● **What this task involves**
Across the records below, how many lines contain the string "necessary"? Give the number by itself.
···
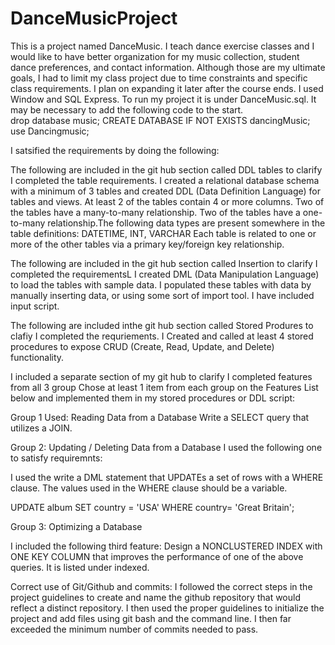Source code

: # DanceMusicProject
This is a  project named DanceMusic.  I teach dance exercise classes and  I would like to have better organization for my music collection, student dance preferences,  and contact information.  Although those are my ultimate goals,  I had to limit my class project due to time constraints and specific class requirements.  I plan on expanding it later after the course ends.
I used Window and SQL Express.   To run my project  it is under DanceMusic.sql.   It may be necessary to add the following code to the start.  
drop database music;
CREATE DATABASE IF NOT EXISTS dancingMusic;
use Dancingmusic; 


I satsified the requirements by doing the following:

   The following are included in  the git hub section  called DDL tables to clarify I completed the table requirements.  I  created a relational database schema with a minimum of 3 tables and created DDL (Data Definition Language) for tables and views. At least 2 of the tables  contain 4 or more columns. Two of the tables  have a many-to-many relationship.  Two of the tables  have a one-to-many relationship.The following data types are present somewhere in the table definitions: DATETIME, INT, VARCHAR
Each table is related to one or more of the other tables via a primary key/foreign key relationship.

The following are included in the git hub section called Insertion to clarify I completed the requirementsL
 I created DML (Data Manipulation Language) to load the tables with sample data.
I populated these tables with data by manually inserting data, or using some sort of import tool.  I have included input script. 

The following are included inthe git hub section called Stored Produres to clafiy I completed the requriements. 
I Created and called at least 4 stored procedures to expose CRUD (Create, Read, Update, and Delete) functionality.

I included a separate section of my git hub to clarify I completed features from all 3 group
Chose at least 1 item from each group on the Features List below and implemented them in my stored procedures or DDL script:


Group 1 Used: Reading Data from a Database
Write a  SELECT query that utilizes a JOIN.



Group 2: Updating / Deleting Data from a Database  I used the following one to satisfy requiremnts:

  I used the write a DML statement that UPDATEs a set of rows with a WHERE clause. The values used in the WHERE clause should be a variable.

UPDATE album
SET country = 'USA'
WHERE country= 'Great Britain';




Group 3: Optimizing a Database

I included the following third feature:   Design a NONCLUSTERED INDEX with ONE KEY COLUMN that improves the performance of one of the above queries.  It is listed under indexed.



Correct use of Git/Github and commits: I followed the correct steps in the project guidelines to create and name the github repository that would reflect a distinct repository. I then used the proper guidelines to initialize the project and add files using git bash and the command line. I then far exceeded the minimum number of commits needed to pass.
···
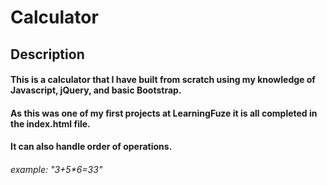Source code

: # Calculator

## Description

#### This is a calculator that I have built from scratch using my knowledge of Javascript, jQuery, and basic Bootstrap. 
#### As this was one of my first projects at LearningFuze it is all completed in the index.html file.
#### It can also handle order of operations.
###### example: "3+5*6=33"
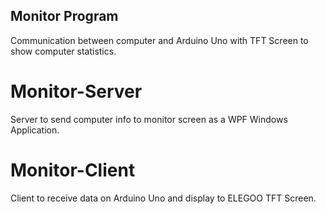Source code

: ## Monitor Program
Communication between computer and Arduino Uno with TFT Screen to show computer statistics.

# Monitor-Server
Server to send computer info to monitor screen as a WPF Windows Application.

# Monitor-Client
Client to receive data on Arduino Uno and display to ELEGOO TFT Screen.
···
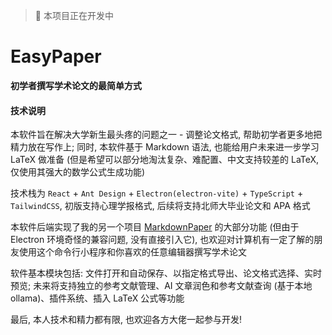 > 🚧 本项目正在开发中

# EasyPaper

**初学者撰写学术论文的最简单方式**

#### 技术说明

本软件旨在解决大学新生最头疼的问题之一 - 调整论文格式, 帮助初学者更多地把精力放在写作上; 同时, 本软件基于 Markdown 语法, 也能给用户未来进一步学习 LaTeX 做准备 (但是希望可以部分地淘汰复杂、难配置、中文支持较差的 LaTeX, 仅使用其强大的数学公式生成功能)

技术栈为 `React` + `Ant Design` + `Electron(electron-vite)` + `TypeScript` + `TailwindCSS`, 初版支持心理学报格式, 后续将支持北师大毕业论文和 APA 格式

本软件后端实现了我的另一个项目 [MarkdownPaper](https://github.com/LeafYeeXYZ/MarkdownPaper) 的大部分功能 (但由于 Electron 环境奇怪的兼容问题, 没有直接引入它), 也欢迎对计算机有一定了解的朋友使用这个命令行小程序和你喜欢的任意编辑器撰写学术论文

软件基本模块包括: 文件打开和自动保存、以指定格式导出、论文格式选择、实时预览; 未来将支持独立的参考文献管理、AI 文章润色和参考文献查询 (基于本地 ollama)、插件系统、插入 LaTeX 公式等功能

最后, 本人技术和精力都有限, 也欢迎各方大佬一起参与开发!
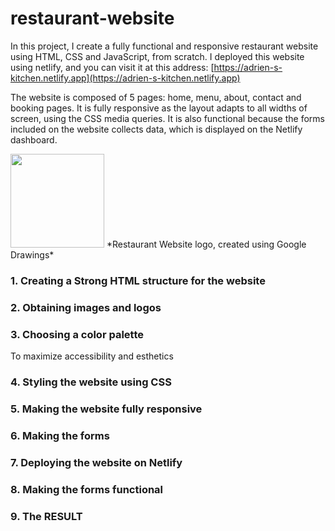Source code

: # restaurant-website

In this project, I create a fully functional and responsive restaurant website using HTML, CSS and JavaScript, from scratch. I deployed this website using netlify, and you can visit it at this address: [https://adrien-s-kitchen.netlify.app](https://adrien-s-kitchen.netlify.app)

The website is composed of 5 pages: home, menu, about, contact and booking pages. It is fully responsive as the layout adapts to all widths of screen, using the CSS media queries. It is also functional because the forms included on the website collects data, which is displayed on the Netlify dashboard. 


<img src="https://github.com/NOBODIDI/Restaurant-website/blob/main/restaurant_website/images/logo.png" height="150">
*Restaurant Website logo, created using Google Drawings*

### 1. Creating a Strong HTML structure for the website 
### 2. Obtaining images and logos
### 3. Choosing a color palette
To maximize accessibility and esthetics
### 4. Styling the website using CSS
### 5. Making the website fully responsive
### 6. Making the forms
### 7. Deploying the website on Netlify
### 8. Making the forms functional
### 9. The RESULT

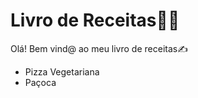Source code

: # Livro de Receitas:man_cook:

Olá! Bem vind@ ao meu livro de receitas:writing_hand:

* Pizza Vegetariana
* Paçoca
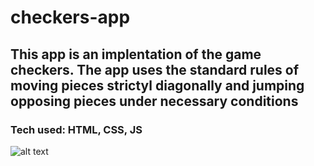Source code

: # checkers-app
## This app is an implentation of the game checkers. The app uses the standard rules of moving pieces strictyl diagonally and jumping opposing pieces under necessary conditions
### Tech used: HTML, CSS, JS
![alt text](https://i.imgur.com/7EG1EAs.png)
···
● **Answer for the task**
2